Ego States, Eggshells and King of the Hill- Part two: “Eggshells”

Ego States, Eggshells and King of the Hill- Part two: “Eggshells”

Have you ever learned something that empowered you to help others throughout you career? Sharing stories is the focus of this series. Here is another gem from my past designed to help with managing people. This core concept/analogy has also been used many times to help employees and friends who are having issues with others to find a productive path to solving their own communication issues.

This initial challenge occurred early in my career when I was the assistant manager at a bank. Three of the employees were upset (I’ll call them the choir). The core issue was stated to be the behavior of one particular employee. She seemed to do things that caused angst. The rest of the team wanted nothing to do with her and frankly slowed their performance. The offending employee did get her work done with decent quality. Many customers gravitated to her.
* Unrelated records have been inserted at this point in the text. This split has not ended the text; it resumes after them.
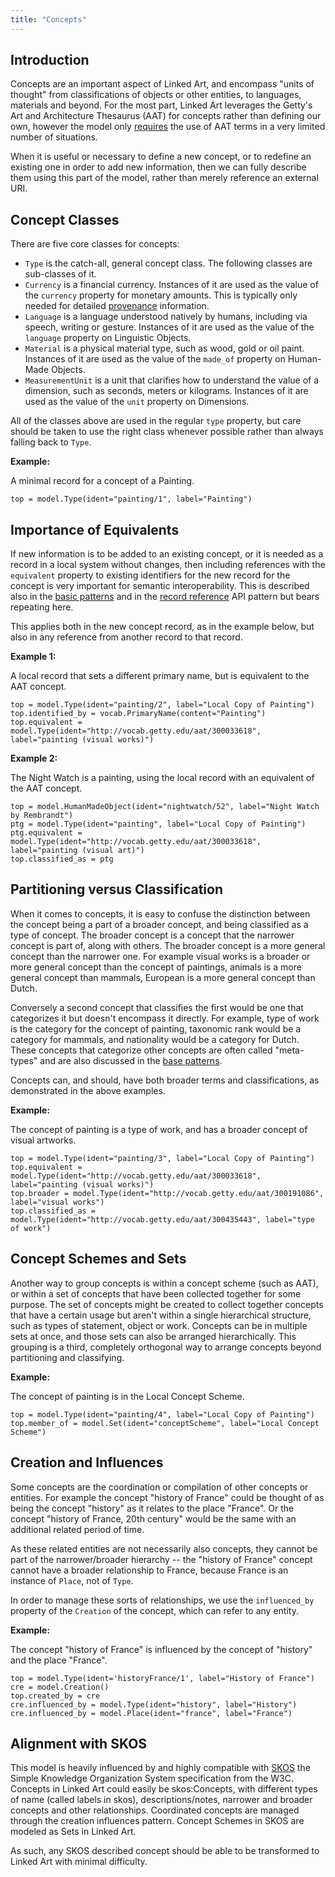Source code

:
 ```yaml
---
title: "Concepts"
---
```




## Introduction

Concepts are an important aspect of Linked Art, and encompass "units of thought" from classifications of objects or other entities, to languages, materials and beyond. For the most part, Linked Art leverages the Getty's Art and Architecture Thesaurus (AAT) for concepts rather than defining our own, however the model only [requires](/model/vocab/required/) the use of AAT terms in a very limited number of situations.

When it is useful or necessary to define a new concept, or to redefine an existing one in order to add new information, then we can fully describe them using this part of the model, rather than merely reference an external URI.


## Concept Classes 

There are five core classes for concepts:

* `Type` is the catch-all, general concept class. The following classes are sub-classes of it.
* `Currency` is a financial currency. Instances of it are used as the value of the `currency` property for monetary amounts. This is typically only needed for detailed [provenance](/model/provenance/acquisitions/) information.
* `Language` is a language understood natively by humans, including via speech, writing or gesture. Instances of it are used as the value of the `language` property on Linguistic Objects.
* `Material` is a physical material type, such as wood, gold or oil paint. Instances of it are used as the value of the `made_of` property on Human-Made Objects.
* `MeasurementUnit` is a unit that clarifies how to understand the value of a dimension, such as seconds, meters or kilograms. Instances of it are used as the value of the `unit` property on Dimensions.

All of the classes above are used in the regular `type` property, but care should be taken to use the right class whenever possible rather than always falling back to `Type`.

__Example:__

A minimal record for a concept of a Painting.

```crom
top = model.Type(ident="painting/1", label="Painting")
```

## Importance of Equivalents

If new information is to be added to an existing concept, or it is needed as a record in a local system without changes, then including references with the `equivalent` property to existing identifiers for the new record for the concept is very important for semantic interoperability. This is described also in the [basic patterns](/model/base/#equivalent-data-uris) and in the [record reference](/api/1.0/shared/reference/) API pattern but bears repeating here.

This applies both in the new concept record, as in the example below, but also in any reference from another record to that record.

__Example 1:__

A local record that sets a different primary name, but is equivalent to the AAT concept.

```crom
top = model.Type(ident="painting/2", label="Local Copy of Painting")
top.identified_by = vocab.PrimaryName(content="Painting")
top.equivalent = model.Type(ident="http://vocab.getty.edu/aat/300033618", label="painting (visual works)")
```

__Example 2:__

The Night Watch is a painting, using the local record with an equivalent of the AAT concept.

```crom
top = model.HumanMadeObject(ident="nightwatch/52", label="Night Watch by Rembrandt")
ptg = model.Type(ident="painting", label="Local Copy of Painting")
ptg.equivalent = model.Type(ident="http://vocab.getty.edu/aat/300033618", label="painting (visual art)")
top.classified_as = ptg
```

## Partitioning versus Classification

When it comes to concepts, it is easy to confuse the distinction between the concept being a part of a broader concept, and being classified as a type of concept. The broader concept is a concept that the narrower concept is part of, along with others. The broader concept is a more general concept than the narrower one. For example visual works is a broader or more general concept than the concept of paintings, animals is a more general concept than mammals, European is a more general concept than Dutch.

Conversely a second concept that classifies the first would be one that categorizes it but doesn't encompass it directly. For example, type of work is the category for the concept of painting, taxonomic rank would be a category for mammals, and nationality would be a category for Dutch. These concepts that categorize other concepts are often called "meta-types" and are also discussed in the [base patterns](/model/base/#types-of-types).

Concepts can, and should, have both broader terms and classifications, as demonstrated in the above examples.

__Example:__

The concept of painting is a type of work, and has a broader concept of visual artworks.

```crom
top = model.Type(ident="painting/3", label="Local Copy of Painting")
top.equivalent = model.Type(ident="http://vocab.getty.edu/aat/300033618", label="painting (visual works)")
top.broader = model.Type(ident="http://vocab.getty.edu/aat/300191086", label="visual works")
top.classified_as = model.Type(ident="http://vocab.getty.edu/aat/300435443", label="type of work")
```

## Concept Schemes and Sets

Another way to group concepts is within a concept scheme (such as AAT), or within a set of concepts that have been collected together for some purpose. The set of concepts might be created to collect together concepts that have a certain usage but aren't within a single hierarchical structure, such as types of statement, object or work. Concepts can be in multiple sets at once, and those sets can also be arranged hierarchically.  This grouping is a third, completely orthogonal way to arrange concepts beyond partitioning and classifying.

__Example:__

The concept of painting is in the Local Concept Scheme.

```crom
top = model.Type(ident="painting/4", label="Local Copy of Painting")
top.member_of = model.Set(ident="conceptScheme", label="Local Concept Scheme")
```

## Creation and Influences

Some concepts are the coordination or compilation of other concepts or entities. For example the concept "history of France" could be thought of as being the concept "history" as it relates to the place "France". Or the concept "history of France, 20th century" would be the same with an additional related period of time.

As these related entities are not necessarily also concepts, they cannot be part of the narrower/broader hierarchy -- the "history of France" concept cannot have a broader relationship to France, because France is an instance of `Place`, not of `Type`.

In order to manage these sorts of relationships, we use the `influenced_by` property of the `Creation` of the concept, which can refer to any entity.

__Example:__

The concept "history of France" is influenced by the concept of "history" and the place "France".

```crom
top = model.Type(ident='historyFrance/1', label="History of France")
cre = model.Creation()
top.created_by = cre
cre.influenced_by = model.Type(ident="history", label="History")
cre.influenced_by = model.Place(ident="france", label="France")
```

## Alignment with SKOS

This model is heavily influenced by and highly compatible with [SKOS](https://www.w3.org/TR/skos-primer/) the Simple Knowledge Organization System specification from the W3C. Concepts in Linked Art could easily be skos:Concepts, with different types of name (called labels in skos), descriptions/notes, narrower and broader concepts and other relationships. Coordinated concepts are managed through the creation influences pattern. Concept Schemes in SKOS are modeled as Sets in Linked Art. 

As such, any SKOS described concept should be able to be transformed to Linked Art with minimal difficulty.
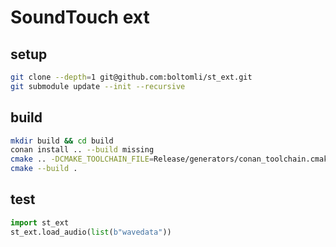 # SoundTouch ext

## setup

```sh
git clone --depth=1 git@github.com:boltomli/st_ext.git
git submodule update --init --recursive
```

## build

```sh
mkdir build && cd build
conan install .. --build missing
cmake .. -DCMAKE_TOOLCHAIN_FILE=Release/generators/conan_toolchain.cmake -DCMAKE_BUILD_TYPE=Release
cmake --build .
```

## test

```python
import st_ext
st_ext.load_audio(list(b"wavedata"))
```
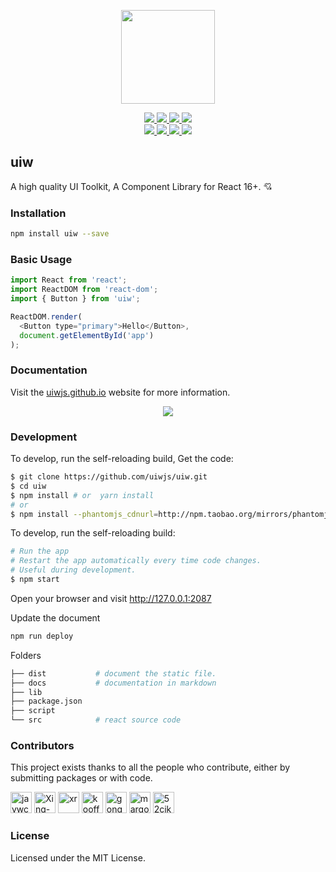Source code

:<p align="center">
  <a href="https://uiwjs.github.io">
    <img width="150" src="https://raw.githubusercontent.com/uiwjs/uiw/v1/docs/assets/logo-README.svg?sanitize=true">
  </a>
</p>
<p align="center">
  <a href="https://travis-ci.org/uiwjs/uiw">
    <img src="https://api.travis-ci.org/uiwjs/uiw.svg?branch=master">
  </a>
  <a href="https://github.com/uiwjs/uiw/issues">
    <img src="https://img.shields.io/github/issues/uiwjs/uiw.svg">
  </a>
  <a href="https://github.com/uiwjs/uiw/network">
    <img src="https://img.shields.io/github/forks/uiwjs/uiw.svg">
  </a>
  <a href="https://github.com/uiwjs/uiw/stargazers">
    <img src="https://img.shields.io/github/stars/uiwjs/uiw.svg">
  </a>
  <br>
  <a href="https://github.com/uiwjs/uiw/releases">
    <img src="https://img.shields.io/github/release/uiwjs/uiw.svg">
  </a>
  <a href="https://github.com/uiwjs/uiw">
    <img src="https://img.shields.io/dub/l/vibe-d.svg">
  </a>
  <a href="https://www.npmjs.com/package/uiw">
    <img src="https://img.shields.io/npm/v/uiw.svg">
  </a>
  <a href="https://github.com/facebook/jest">
    <img src="https://facebook.github.io/jest/img/jest-badge.svg">
  </a>
</p>

uiw
---

A high quality UI Toolkit, A Component Library for React 16+. 💘

### Installation

```bash
npm install uiw --save
```

### Basic Usage

```js
import React from 'react';
import ReactDOM from 'react-dom';
import { Button } from 'uiw';

ReactDOM.render(
  <Button type="primary">Hello</Button>, 
  document.getElementById('app')
);
```

### Documentation

Visit the [uiwjs.github.io](https://uiwjs.github.io) website for more information.

<p align="center">
<a href="https://uiwjs.github.io"><img src="https://raw.githubusercontent.com/uiwjs/uiw/v1/docs/assets/uiw-doc.png" /></a>
</p>

### Development

To develop, run the self-reloading build, Get the code:

```bash
$ git clone https://github.com/uiwjs/uiw.git
$ cd uiw
$ npm install # or  yarn install
# or
$ npm install --phantomjs_cdnurl=http://npm.taobao.org/mirrors/phantomjs
```

To develop, run the self-reloading build:

```bash
# Run the app
# Restart the app automatically every time code changes. 
# Useful during development.
$ npm start
```

Open your browser and visit http://127.0.0.1:2087

Update the document

```bash
npm run deploy
```

Folders

```bash
├── dist           # document the static file.
├── docs           # documentation in markdown
├── lib            
├── package.json
├── script
└── src            # react source code 
```

### Contributors

This project exists thanks to all the people who contribute, either by submitting packages or with code.

[<img alt="jaywcjlove" src="https://avatars1.githubusercontent.com/u/1680273?v=4&s=68" width="34" />](https://github.com/jaywcjlove)
[<img alt="Xing-He" src="https://avatars0.githubusercontent.com/u/11990205?v=4&s=68" width="34" />](https://github.com/Xing-He)
[<img alt="xr" src="https://avatars0.githubusercontent.com/u/10526437?v=4&s=68" width="34" />](https://github.com/xurui3762791)
[<img alt="kooff88" src="https://avatars0.githubusercontent.com/u/23475830?v=4&s=68" width="34" />](https://github.com/kooff88)
[<img alt="gonghengda" src="https://avatars2.githubusercontent.com/u/30465062?v=4&s=68" width="34" />](https://github.com/gonghengda)
[<img alt="margox" src="https://avatars2.githubusercontent.com/u/7866354?v=4&s=68" width="34" />](https://github.com/margox)
[<img alt="52cik" src="https://avatars0.githubusercontent.com/u/5033310?v=4&s=68" width="34" />](https://github.com/52cik)

### License

Licensed under the MIT License.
When I drilled down on the actual things that the employee was doing, her actions were somewhat defensible, but certainly were not cooperative or team oriented. She was pretty and glided like a princess, expecting others to pamper her desires. She was very self-centered and while she thought she was a team player, she was not. It was one of those situations where her sense of self was out of sync with her actual actions. In fact, she was a prima donna. She got her confidence from her looks and relationship with the reigning Regional Vice President that was ultimately everyone’s boss. Locally, she didn’t care that she offended others, perhaps she actually liked it. I think that the more she offended, the happier she was. I think it made her feel powerful.

What solved that situation was to get the choir to stop putting out egg shells (I’ll explain shortly) in her path and to stop reacting when she stomped them out. The concept that the choir subconsciously tempted the prima donna was something that they were unaware of. They originally wanted me to direct her behavior on each and every issue. I call that a traffic cop solution. The choir stopped putting out egg shells so when the prima donna started stamping, nothing broke and the choir started to see her for what she was. Shortly thereafter the prima donna changed her behavior and stopped stamping and the whole atmosphere changed in a positive way.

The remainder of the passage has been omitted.